[EXTRACTED INFORMATION — start]

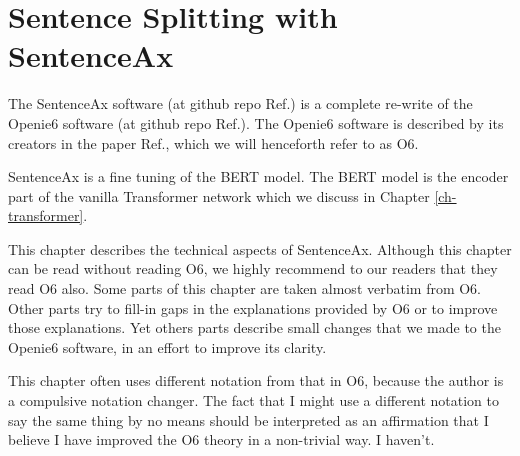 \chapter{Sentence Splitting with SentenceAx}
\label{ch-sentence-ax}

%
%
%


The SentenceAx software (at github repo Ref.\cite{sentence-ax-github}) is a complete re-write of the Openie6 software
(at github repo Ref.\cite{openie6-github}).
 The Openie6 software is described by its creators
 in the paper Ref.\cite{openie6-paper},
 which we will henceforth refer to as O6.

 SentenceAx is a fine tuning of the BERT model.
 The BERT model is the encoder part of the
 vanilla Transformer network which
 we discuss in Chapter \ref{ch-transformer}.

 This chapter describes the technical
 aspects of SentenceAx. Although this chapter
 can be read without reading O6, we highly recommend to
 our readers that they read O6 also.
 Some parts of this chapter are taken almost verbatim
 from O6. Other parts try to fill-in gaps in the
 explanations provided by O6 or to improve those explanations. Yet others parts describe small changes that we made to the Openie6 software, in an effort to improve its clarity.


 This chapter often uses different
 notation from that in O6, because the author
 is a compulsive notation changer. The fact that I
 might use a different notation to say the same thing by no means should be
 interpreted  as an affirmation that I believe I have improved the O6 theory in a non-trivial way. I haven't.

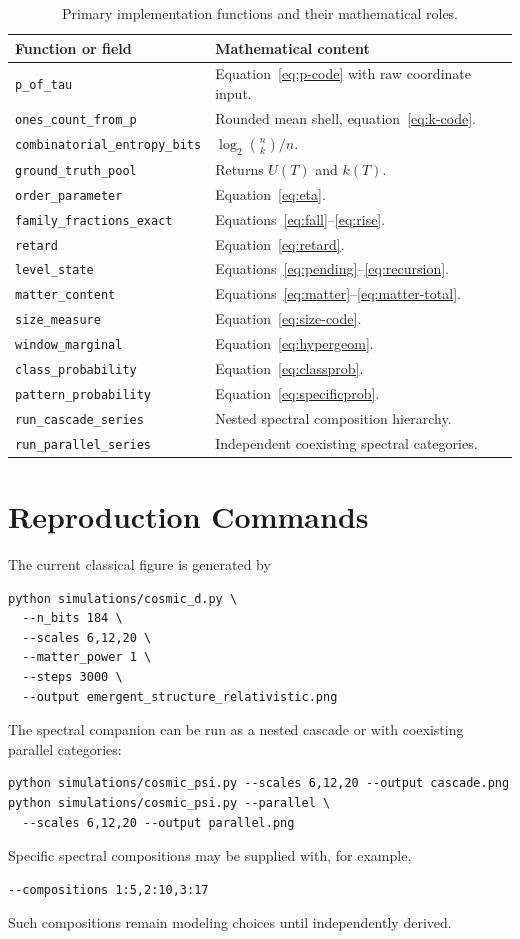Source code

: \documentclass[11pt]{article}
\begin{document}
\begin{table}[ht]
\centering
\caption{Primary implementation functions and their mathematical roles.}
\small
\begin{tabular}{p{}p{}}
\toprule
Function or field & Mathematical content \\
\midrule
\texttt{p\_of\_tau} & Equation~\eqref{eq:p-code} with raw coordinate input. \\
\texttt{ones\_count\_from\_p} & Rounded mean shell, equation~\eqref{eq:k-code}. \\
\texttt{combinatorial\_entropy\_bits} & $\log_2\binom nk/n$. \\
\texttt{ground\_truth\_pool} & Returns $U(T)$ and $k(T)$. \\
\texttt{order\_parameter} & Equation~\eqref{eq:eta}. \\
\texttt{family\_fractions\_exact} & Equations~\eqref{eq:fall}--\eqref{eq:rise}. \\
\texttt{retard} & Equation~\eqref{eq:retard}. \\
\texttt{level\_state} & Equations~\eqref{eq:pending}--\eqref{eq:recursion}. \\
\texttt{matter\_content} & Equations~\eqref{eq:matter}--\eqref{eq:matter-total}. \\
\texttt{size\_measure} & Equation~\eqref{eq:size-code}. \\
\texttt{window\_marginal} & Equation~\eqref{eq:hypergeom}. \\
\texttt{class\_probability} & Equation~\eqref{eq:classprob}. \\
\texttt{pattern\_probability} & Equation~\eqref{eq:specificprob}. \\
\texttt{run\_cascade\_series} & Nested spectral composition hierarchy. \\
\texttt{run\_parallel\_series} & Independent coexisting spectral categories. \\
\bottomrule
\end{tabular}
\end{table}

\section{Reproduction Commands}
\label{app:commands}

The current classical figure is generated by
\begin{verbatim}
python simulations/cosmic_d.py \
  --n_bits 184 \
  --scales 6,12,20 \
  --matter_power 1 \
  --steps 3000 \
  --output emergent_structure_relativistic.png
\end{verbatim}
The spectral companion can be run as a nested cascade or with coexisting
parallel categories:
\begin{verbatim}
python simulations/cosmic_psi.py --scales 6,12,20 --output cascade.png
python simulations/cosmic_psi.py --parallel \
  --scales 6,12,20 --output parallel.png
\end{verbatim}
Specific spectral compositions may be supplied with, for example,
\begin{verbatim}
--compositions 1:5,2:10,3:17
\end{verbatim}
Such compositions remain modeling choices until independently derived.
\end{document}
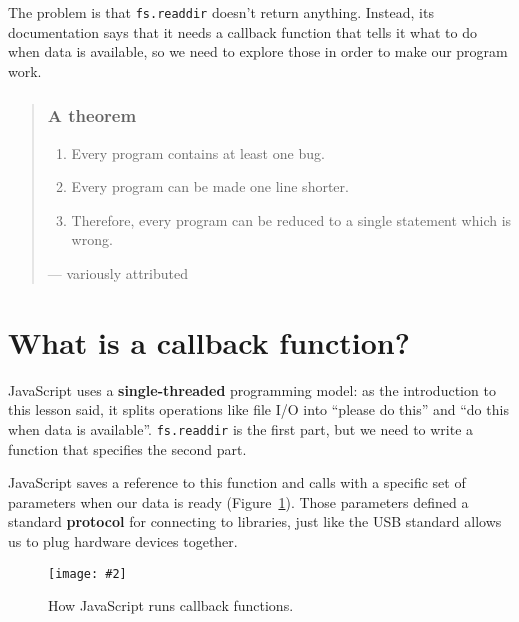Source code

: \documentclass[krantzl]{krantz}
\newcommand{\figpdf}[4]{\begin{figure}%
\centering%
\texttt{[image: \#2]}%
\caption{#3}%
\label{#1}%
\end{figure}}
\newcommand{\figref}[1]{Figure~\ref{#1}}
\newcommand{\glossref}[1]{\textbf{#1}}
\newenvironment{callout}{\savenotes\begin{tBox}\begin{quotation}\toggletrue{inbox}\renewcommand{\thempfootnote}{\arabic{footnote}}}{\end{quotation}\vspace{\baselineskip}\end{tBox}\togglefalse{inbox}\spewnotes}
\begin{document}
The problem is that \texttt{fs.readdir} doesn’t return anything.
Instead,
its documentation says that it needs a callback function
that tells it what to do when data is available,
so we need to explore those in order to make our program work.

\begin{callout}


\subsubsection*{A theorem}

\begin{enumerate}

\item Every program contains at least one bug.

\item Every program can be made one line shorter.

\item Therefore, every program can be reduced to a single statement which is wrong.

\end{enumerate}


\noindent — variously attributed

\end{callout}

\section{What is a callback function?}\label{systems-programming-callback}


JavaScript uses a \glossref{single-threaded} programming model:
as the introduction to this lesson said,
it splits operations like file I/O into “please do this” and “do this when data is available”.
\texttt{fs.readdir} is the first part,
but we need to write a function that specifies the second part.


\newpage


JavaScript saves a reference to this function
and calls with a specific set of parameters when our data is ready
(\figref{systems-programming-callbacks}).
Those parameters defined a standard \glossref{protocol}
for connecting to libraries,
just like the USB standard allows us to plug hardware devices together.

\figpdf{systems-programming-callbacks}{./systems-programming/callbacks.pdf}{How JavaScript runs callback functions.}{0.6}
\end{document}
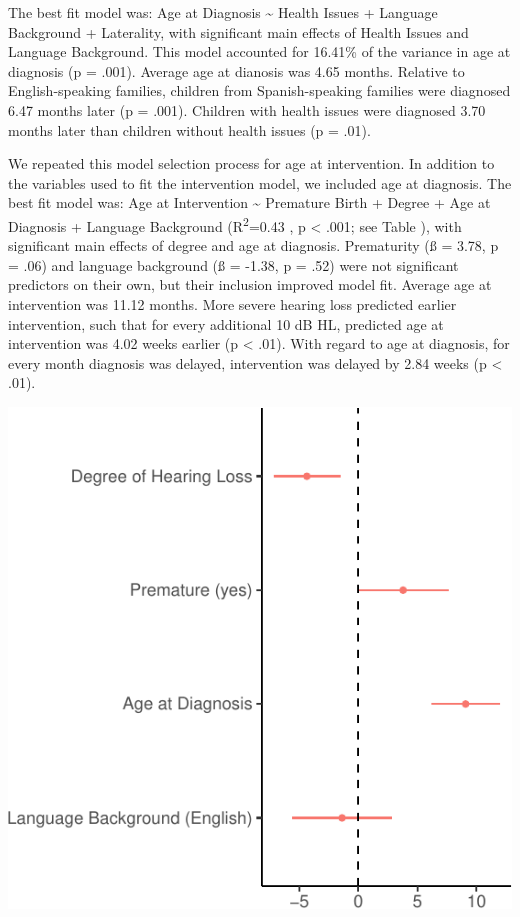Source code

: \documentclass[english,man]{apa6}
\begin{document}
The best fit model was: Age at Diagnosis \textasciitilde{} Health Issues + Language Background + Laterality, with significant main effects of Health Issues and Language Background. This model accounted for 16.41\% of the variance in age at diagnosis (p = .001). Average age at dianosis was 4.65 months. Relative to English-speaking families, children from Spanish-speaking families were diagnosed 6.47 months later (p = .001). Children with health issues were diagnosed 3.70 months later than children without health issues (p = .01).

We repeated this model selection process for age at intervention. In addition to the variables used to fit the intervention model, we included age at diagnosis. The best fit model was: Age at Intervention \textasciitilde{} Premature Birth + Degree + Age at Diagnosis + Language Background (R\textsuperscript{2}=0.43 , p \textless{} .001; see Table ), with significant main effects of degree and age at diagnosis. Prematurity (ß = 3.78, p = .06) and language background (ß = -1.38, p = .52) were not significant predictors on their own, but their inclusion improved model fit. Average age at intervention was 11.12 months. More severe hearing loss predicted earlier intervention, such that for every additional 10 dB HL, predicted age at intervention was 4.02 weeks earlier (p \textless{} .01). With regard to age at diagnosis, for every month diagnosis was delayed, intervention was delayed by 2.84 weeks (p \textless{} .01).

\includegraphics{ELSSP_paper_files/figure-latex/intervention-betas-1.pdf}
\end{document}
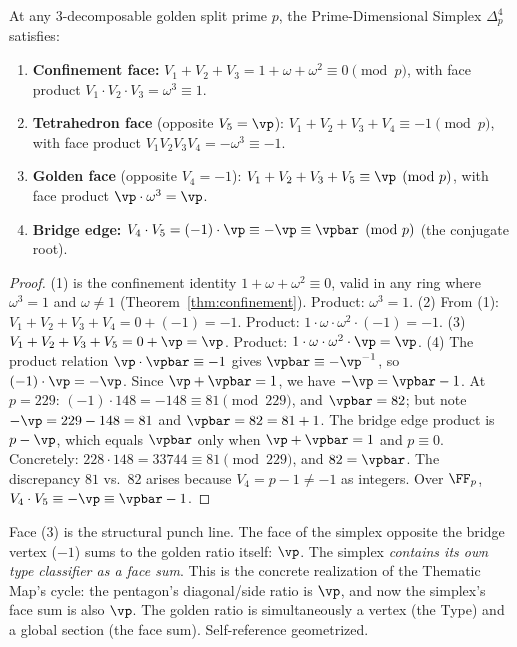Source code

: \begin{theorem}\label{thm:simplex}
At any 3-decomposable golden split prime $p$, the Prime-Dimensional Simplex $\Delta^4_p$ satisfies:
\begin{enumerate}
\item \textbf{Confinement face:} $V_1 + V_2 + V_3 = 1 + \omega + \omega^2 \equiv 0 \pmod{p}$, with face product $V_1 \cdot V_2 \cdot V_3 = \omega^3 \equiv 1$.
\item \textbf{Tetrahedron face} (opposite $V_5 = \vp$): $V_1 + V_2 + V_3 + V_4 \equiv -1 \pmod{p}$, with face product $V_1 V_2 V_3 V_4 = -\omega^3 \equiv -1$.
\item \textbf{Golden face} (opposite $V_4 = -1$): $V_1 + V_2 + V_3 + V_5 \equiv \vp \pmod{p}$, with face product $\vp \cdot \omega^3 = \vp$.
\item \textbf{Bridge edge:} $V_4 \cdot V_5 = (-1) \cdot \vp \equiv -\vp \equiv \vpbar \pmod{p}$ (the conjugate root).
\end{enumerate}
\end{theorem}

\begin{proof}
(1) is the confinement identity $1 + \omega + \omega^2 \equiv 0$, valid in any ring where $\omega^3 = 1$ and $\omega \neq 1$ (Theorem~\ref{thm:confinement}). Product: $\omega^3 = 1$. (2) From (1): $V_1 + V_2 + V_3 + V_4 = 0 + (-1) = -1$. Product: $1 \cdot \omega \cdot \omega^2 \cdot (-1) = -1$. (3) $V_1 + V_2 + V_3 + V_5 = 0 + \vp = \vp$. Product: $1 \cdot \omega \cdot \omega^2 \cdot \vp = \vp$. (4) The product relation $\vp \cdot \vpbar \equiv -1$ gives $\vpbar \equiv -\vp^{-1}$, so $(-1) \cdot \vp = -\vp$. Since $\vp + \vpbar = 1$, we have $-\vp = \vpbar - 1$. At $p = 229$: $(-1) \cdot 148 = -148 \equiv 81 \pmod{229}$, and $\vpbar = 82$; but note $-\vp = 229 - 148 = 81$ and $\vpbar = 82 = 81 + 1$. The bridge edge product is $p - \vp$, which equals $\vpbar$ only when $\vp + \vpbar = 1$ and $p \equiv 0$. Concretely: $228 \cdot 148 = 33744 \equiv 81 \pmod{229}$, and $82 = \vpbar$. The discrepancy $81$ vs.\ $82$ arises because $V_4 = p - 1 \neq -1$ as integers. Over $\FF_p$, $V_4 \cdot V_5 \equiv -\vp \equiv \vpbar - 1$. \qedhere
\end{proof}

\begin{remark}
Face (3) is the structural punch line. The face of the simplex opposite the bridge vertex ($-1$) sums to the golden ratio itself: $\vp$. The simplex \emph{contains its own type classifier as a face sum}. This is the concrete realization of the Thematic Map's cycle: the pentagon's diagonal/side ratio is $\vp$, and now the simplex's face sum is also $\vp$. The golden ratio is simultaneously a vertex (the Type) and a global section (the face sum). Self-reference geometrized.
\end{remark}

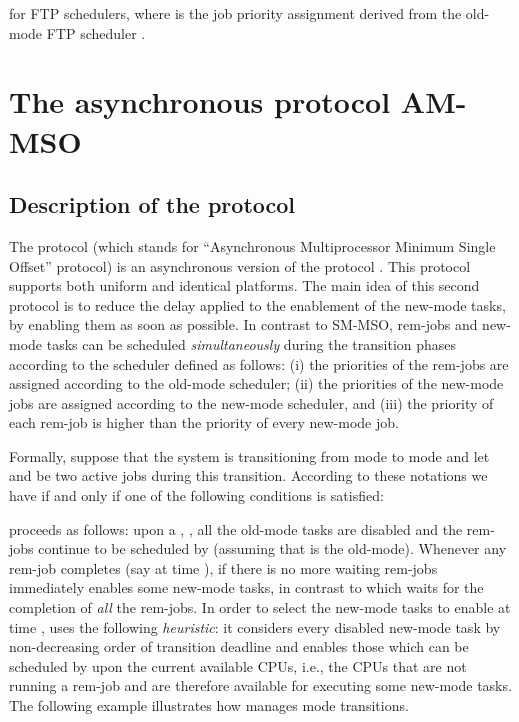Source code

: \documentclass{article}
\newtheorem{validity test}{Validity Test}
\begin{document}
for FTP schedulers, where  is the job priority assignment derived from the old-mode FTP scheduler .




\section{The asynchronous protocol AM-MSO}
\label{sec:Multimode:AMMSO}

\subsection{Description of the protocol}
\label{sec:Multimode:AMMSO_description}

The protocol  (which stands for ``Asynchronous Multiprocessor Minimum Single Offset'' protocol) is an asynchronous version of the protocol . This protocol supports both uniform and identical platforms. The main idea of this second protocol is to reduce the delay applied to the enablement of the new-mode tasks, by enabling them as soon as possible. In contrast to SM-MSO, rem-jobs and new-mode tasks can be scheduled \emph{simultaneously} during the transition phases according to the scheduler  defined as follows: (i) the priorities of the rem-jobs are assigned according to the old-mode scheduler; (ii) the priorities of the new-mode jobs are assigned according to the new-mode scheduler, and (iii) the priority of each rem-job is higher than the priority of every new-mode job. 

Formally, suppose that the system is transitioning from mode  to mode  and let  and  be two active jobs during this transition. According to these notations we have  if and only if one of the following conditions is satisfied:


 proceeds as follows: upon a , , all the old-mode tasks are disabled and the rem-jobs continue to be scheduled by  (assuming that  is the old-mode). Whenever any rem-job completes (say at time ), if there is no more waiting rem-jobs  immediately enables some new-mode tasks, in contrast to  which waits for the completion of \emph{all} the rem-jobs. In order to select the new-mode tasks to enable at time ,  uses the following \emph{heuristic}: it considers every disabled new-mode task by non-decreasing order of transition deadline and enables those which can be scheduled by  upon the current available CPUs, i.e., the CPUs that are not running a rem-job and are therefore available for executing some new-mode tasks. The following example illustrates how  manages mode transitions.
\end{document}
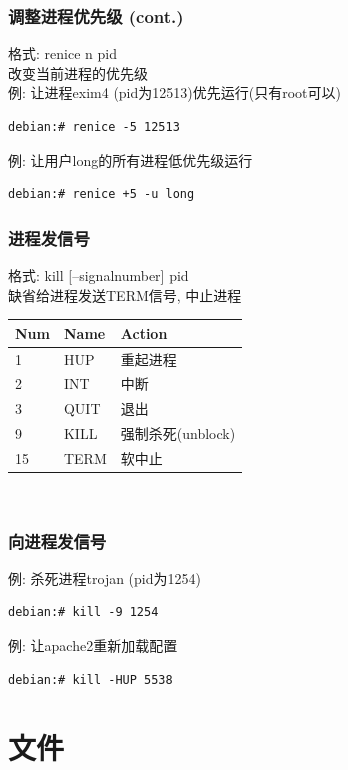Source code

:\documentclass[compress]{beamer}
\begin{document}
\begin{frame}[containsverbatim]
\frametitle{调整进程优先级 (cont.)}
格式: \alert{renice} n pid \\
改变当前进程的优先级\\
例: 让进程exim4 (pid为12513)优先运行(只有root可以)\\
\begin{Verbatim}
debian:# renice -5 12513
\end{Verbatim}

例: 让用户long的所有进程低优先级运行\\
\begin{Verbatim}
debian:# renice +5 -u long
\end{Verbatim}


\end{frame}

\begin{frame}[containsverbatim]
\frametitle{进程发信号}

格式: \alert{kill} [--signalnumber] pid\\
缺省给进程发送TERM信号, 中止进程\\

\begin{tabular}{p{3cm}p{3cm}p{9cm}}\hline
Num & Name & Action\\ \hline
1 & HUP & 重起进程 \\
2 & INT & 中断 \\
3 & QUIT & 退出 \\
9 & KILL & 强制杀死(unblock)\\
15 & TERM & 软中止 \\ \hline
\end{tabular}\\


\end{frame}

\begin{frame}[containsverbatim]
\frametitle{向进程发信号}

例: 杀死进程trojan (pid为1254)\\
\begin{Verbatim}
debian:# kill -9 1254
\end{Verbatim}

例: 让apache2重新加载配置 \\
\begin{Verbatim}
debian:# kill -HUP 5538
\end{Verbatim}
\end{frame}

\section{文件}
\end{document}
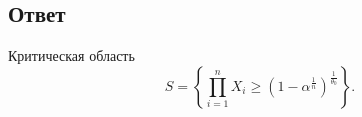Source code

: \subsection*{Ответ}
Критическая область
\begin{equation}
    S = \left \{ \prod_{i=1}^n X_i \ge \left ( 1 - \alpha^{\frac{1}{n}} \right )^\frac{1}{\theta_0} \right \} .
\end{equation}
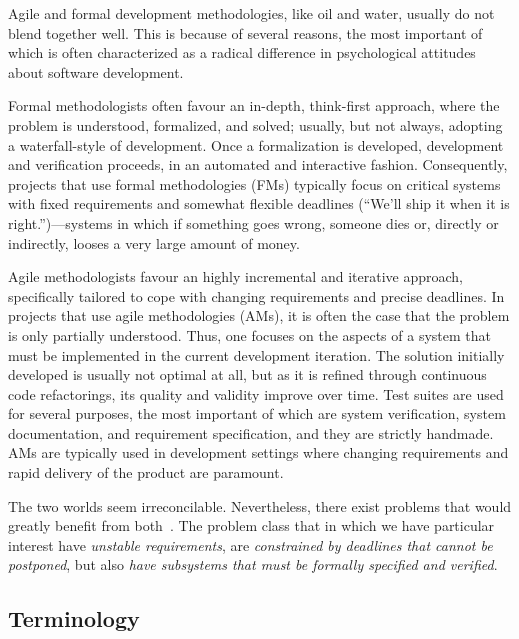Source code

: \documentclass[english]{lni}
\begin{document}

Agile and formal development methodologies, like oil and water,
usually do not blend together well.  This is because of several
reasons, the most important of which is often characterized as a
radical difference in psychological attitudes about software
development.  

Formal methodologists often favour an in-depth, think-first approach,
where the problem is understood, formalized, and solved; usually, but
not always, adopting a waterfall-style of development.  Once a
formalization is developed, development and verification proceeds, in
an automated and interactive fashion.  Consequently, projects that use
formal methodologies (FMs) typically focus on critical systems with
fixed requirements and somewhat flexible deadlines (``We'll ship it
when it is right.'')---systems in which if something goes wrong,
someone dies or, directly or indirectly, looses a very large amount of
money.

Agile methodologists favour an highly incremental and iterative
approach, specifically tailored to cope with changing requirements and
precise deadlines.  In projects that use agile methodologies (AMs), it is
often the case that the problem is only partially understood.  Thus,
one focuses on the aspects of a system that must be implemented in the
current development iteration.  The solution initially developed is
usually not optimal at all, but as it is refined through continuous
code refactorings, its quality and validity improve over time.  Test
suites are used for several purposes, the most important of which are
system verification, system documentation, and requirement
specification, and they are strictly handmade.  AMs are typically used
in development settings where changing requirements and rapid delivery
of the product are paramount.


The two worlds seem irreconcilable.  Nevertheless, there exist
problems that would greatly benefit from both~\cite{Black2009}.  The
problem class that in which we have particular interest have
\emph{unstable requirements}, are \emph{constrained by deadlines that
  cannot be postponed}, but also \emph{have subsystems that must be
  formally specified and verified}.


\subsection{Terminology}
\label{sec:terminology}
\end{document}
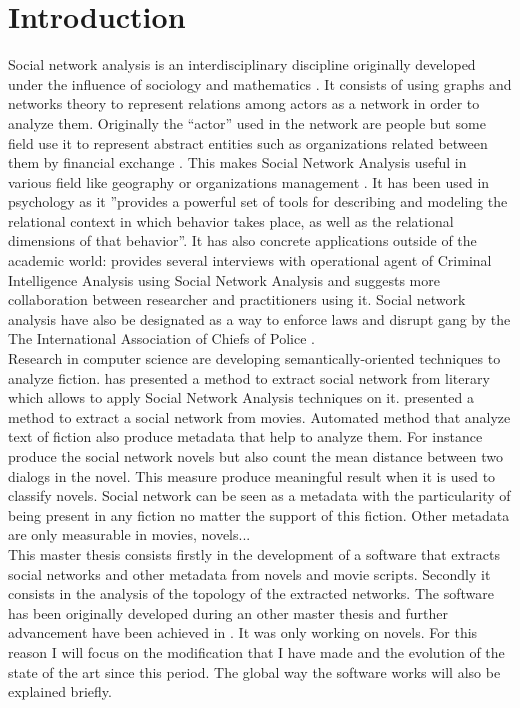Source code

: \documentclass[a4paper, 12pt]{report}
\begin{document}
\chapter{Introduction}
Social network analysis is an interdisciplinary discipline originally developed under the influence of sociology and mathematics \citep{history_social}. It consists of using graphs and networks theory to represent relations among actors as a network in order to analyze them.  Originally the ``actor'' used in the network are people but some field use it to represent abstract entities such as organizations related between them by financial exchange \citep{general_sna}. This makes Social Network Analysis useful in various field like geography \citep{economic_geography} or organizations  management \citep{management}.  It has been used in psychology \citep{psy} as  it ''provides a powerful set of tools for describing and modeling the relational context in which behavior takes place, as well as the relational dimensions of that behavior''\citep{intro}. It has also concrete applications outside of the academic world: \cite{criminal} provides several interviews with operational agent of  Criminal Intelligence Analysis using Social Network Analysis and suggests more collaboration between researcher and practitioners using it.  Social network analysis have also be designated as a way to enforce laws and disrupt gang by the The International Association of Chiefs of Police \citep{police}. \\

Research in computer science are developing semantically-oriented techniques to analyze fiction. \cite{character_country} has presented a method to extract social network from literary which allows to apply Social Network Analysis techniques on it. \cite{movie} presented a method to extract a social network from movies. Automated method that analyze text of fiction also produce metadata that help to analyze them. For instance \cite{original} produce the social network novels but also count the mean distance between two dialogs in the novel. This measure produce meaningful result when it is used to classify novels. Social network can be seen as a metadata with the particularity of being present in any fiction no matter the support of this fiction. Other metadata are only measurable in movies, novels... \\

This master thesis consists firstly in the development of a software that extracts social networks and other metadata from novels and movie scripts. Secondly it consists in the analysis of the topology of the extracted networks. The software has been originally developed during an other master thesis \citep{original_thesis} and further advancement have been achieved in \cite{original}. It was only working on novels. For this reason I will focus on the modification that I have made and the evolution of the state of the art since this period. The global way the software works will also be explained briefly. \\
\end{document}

[EXTRACTED INFORMATION — finish]

INSTRUCTIONS TO FOLLOW:
Going by the data above, give back only the lines from the one containing "例: 让进程exim4 (pid为12513)优先运行(只有root可以)\\" through the one containing "an automated and", exactly as they stand, both ends included and no images.

ANSWER TO THIS TASK:
例: 让进程exim4 (pid为12513)优先运行(只有root可以)\\
\begin{Verbatim}
debian:# renice -5 12513
\end{Verbatim}

例: 让用户long的所有进程低优先级运行\\
\begin{Verbatim}
debian:# renice +5 -u long
\end{Verbatim}


\end{frame}

\begin{frame}[containsverbatim]
\frametitle{进程发信号}

格式: \alert{kill} [--signalnumber] pid\\
缺省给进程发送TERM信号, 中止进程\\

\begin{tabular}{p{3cm}p{3cm}p{9cm}}\hline
Num & Name & Action\\ \hline
1 & HUP & 重起进程 \\
2 & INT & 中断 \\
3 & QUIT & 退出 \\
9 & KILL & 强制杀死(unblock)\\
15 & TERM & 软中止 \\ \hline
\end{tabular}\\


\end{frame}

\begin{frame}[containsverbatim]
\frametitle{向进程发信号}

例: 杀死进程trojan (pid为1254)\\
\begin{Verbatim}
debian:# kill -9 1254
\end{Verbatim}

例: 让apache2重新加载配置 \\
\begin{Verbatim}
debian:# kill -HUP 5538
\end{Verbatim}
\end{frame}

\section{文件}
\end{document}
Source code

: \subsection*{Ответ}
Критическая область
\begin{equation}
    S = \left \{ \prod_{i=1}^n X_i \ge \left ( 1 - \alpha^{\frac{1}{n}} \right )^\frac{1}{\theta_0} \right \} .
\end{equation}
Source code

: \documentclass[english]{lni}
\begin{document}

Agile and formal development methodologies, like oil and water,
usually do not blend together well.  This is because of several
reasons, the most important of which is often characterized as a
radical difference in psychological attitudes about software
development.  

Formal methodologists often favour an in-depth, think-first approach,
where the problem is understood, formalized, and solved; usually, but
not always, adopting a waterfall-style of development.  Once a
formalization is developed, development and verification proceeds, in
an automated and interactive fashion.  Consequently, projects that use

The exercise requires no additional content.